(Excerpts from a dataset)
========================================================================

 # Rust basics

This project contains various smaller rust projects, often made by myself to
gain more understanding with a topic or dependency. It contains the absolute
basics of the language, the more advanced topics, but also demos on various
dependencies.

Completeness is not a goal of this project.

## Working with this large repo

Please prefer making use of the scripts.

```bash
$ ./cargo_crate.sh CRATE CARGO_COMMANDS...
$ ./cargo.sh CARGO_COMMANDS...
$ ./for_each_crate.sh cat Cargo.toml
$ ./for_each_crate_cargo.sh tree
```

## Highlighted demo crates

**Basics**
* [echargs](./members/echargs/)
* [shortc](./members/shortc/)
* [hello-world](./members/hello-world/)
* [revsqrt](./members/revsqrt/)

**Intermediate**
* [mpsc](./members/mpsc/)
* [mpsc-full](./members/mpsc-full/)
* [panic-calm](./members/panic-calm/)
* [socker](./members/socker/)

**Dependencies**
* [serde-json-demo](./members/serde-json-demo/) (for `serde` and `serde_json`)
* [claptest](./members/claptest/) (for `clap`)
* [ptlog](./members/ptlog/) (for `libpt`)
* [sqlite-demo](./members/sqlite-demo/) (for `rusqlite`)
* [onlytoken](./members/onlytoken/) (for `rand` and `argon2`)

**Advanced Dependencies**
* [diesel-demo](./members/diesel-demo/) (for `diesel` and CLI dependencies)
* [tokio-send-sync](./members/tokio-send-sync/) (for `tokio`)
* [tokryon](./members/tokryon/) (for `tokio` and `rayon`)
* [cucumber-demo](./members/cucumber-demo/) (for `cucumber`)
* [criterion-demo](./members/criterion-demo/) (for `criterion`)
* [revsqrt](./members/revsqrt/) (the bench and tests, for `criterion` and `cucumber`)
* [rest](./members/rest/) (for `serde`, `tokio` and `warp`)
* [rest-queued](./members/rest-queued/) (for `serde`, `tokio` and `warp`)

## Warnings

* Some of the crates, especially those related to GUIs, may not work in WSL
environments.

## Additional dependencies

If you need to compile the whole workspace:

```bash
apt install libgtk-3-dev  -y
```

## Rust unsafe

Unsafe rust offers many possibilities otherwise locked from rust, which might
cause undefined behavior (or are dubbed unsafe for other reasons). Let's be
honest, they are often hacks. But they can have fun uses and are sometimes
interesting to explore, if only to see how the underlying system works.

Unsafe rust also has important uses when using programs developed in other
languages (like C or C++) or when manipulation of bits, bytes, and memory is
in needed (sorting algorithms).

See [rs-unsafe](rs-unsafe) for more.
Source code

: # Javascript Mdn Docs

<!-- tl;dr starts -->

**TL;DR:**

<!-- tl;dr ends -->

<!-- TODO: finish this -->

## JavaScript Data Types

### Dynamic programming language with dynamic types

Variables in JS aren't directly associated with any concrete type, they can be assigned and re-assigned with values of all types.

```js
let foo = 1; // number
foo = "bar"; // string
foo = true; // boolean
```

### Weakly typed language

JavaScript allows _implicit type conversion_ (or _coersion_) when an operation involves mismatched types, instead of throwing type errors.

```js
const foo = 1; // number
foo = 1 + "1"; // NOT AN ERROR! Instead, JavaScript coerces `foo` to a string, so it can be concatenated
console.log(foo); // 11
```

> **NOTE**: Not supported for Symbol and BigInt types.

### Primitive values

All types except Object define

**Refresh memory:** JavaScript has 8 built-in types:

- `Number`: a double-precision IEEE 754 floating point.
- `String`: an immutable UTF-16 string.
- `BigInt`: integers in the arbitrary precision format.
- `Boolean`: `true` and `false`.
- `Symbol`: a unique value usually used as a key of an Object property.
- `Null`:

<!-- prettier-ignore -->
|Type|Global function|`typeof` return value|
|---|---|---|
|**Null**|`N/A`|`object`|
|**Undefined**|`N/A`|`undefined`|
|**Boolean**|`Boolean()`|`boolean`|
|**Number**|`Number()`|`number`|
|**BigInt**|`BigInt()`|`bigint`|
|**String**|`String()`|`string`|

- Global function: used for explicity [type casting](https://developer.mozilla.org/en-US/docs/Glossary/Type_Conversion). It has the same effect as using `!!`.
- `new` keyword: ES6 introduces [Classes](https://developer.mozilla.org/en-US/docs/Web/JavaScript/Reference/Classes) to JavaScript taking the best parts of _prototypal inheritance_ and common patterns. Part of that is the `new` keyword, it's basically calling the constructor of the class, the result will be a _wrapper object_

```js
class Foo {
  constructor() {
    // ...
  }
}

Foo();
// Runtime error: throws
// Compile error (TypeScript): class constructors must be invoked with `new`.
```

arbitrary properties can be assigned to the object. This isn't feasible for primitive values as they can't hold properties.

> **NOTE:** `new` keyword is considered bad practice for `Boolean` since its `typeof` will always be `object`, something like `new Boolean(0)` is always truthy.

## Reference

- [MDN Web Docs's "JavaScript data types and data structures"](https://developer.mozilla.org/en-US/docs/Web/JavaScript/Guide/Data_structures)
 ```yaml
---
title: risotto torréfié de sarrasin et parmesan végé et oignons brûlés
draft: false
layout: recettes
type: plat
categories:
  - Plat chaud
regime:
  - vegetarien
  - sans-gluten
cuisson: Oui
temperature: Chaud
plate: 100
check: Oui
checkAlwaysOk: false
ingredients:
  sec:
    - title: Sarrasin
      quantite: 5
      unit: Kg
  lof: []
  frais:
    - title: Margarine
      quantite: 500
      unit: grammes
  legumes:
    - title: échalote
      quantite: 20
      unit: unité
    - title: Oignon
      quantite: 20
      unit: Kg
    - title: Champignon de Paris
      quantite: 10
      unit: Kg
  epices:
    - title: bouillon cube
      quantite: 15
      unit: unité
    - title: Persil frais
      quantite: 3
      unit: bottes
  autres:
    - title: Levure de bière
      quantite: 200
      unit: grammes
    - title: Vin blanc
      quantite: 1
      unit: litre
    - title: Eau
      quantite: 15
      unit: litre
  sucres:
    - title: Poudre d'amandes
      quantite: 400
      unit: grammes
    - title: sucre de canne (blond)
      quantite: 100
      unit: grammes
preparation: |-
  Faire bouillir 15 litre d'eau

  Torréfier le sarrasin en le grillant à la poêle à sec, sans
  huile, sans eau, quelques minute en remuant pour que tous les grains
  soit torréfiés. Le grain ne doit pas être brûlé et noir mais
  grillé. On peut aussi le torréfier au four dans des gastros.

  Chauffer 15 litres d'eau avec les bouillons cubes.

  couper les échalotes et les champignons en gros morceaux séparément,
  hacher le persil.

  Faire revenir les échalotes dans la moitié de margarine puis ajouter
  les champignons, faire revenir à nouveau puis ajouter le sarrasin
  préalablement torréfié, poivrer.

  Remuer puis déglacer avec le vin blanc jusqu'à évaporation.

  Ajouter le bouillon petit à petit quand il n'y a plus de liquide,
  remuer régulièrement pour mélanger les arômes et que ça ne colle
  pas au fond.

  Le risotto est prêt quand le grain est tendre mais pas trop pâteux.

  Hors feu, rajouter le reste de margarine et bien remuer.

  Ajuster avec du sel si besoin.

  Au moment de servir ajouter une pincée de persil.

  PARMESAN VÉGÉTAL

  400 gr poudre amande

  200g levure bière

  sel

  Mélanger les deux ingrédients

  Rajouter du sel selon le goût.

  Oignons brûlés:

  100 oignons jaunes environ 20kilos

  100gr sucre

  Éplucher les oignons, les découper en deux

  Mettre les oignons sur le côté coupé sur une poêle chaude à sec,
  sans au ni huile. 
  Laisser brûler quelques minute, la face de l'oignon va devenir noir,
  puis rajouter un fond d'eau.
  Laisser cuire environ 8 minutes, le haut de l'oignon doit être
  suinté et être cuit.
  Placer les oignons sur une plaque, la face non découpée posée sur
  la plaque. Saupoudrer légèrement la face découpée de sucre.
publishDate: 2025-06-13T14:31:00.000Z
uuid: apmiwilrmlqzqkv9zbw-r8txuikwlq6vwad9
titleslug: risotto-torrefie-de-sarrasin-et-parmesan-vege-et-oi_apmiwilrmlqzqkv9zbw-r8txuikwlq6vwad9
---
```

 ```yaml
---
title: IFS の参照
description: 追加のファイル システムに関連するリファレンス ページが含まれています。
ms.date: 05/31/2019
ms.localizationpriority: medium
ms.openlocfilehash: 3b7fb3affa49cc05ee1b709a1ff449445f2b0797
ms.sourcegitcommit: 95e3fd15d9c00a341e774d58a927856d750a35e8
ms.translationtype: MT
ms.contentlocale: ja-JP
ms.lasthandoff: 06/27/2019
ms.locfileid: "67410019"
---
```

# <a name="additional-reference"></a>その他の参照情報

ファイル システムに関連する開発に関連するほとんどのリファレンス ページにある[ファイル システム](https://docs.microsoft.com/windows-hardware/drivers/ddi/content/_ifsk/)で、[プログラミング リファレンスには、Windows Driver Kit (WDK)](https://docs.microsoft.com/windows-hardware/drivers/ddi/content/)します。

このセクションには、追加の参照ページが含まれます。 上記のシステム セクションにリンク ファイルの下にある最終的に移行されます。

========================================================================

▶ WHAT YOU ARE ASKED TO DO: Filter the entries and copy out every line with the word "risotto".

▶ TASK RESULT:
title: risotto torréfié de sarrasin et parmesan végé et oignons brûlés
  Le risotto est prêt quand le grain est tendre mais pas trop pâteux.
titleslug: risotto-torrefie-de-sarrasin-et-parmesan-vege-et-oi_apmiwilrmlqzqkv9zbw-r8txuikwlq6vwad9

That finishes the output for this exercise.